Lisa Dillman has won the Oxford-Weidenfeld Prize, which honors a book-length literary translation into English from another modern European language, for her adroit translation of a chilling, almost gothic Spanish tale set in a girls’ orphanage.
The international recognition for Dillman’s translation of Andrés Barba’s “Such Small Hands” is her second major award. A senior lecturer in Emory College’s Department of Spanish and Portuguese, Dillman won the 2016 Best Translated Book Award for her work on Yuri Herrera’s “Signs Preceding the End of the World.”
“I am delighted and proud that our colleague Lisa Dillman has received another award recognizing her approach to literary translation, which is characterized by a delicate balance of technical precision and verbal artistry,” says Donald Tuten, outgoing chair of the Department of Spanish and Portuguese.
Dillman discovered Barba by chance while she was browsing a Madrid bookstore a decade ago. She bought his newest book at the time, “La Hermana de Katia” (“Katia’s Sister), to prove her suspicion that the young man couldn’t successfully capture a story focused on three troubled women.
Barba proved her wrong. Dillman was mesmerized by his voice and the urgency in his words. She was even more captivated when she then read “Such Small Hands,” a novella that explores the inner world of children’s minds through the story of Marina, a 7-year-old girl spared in the car crash that kills both parents.
Dillman was so taken with the precision of Barba’s words and tone that she translated the book into English without a contract, the only time she had taken on such a challenge. She won the Winship Award, allowing her to take a semester off to meet with Barba in Madrid, to rework her translation and translate two of his other works.

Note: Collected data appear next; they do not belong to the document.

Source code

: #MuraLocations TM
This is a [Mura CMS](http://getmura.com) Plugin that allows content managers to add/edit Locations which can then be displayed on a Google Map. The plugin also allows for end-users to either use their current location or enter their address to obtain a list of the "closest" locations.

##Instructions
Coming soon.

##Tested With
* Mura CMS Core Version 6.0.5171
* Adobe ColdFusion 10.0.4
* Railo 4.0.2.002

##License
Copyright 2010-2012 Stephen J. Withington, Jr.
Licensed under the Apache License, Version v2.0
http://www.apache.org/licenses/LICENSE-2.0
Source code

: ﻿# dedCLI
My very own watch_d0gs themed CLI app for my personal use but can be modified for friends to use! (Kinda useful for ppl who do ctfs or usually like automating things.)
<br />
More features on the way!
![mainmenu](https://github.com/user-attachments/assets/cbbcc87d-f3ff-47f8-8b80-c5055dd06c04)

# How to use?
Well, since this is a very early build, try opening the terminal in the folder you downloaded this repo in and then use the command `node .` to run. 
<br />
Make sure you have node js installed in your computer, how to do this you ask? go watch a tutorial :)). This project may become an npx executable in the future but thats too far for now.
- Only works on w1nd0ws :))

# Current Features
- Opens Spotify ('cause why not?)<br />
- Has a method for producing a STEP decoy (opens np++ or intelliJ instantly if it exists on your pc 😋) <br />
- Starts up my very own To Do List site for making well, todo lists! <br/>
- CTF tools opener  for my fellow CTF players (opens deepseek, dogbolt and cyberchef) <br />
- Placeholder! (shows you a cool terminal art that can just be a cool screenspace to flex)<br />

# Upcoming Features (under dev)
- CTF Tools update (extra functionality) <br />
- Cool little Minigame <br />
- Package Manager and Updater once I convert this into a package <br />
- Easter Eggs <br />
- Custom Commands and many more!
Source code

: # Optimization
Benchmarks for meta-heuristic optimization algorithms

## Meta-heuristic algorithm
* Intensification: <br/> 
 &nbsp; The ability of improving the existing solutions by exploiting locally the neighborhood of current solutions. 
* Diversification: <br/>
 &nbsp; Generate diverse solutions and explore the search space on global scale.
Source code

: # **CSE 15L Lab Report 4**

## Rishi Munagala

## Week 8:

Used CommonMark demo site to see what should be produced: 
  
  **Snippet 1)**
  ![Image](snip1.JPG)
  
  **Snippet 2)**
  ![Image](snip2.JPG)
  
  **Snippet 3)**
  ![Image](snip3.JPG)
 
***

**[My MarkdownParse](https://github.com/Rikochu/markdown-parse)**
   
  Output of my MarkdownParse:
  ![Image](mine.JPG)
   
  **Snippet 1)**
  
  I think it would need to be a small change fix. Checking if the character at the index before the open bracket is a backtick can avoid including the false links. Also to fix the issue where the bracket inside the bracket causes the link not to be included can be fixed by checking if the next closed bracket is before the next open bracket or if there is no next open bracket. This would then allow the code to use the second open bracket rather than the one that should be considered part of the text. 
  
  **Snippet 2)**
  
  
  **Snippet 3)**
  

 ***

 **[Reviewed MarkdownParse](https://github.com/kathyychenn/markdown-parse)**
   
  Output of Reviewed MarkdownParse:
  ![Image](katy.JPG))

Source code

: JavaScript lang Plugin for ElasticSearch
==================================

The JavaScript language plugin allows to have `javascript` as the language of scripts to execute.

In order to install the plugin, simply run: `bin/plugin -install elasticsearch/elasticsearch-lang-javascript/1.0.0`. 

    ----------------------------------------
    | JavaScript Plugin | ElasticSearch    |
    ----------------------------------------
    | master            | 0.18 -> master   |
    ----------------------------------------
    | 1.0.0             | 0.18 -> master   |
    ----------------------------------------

English-language publishers, though, were uninterested in “Such Small Hands” until Dillman won the Best Translated Book Award.
“It’s tremendously gratifying that a book I’ve been championing for so many years is finally being recognized,” Dillman says. “This is truly an extraordinary book.”
Contest judges cited Dillman’s skill, going well beyond language to capture the tone and style that make the original so compelling. Adding to the challenge was the book’s structure, told in alternating chapters from the point of view of Marina and the other girls, who function as a Greek chorus.
“As the story progresses, the tension that quickly builds between these characters owes much to the novel’s tight economy of language, and to Dillman’s ability to recast Barba’s taut sentences and disconcerting syntax in her own comparably unsettling English translation,” the judges’ citation reads.
Dillman, a specialist in literary translation from Spanish and Catalan, is already at work on her next translation, Barba’s “Luminous Republic,” due next year.
Though she would still like to one day translate “Katia’s Sister” and continues to work with Herrera, she also hopes the latest award will again open doors.
Her goal: Translations of contemporary female authors. She has one in mind but will only say it is an Argentinian writer.
“Translating is almost like acting, where you get into character and have the script to work from but you create your interpretation,” Dillman says. “People don’t have the perception that what they’re seeing is modified through someone else’s interpretation.”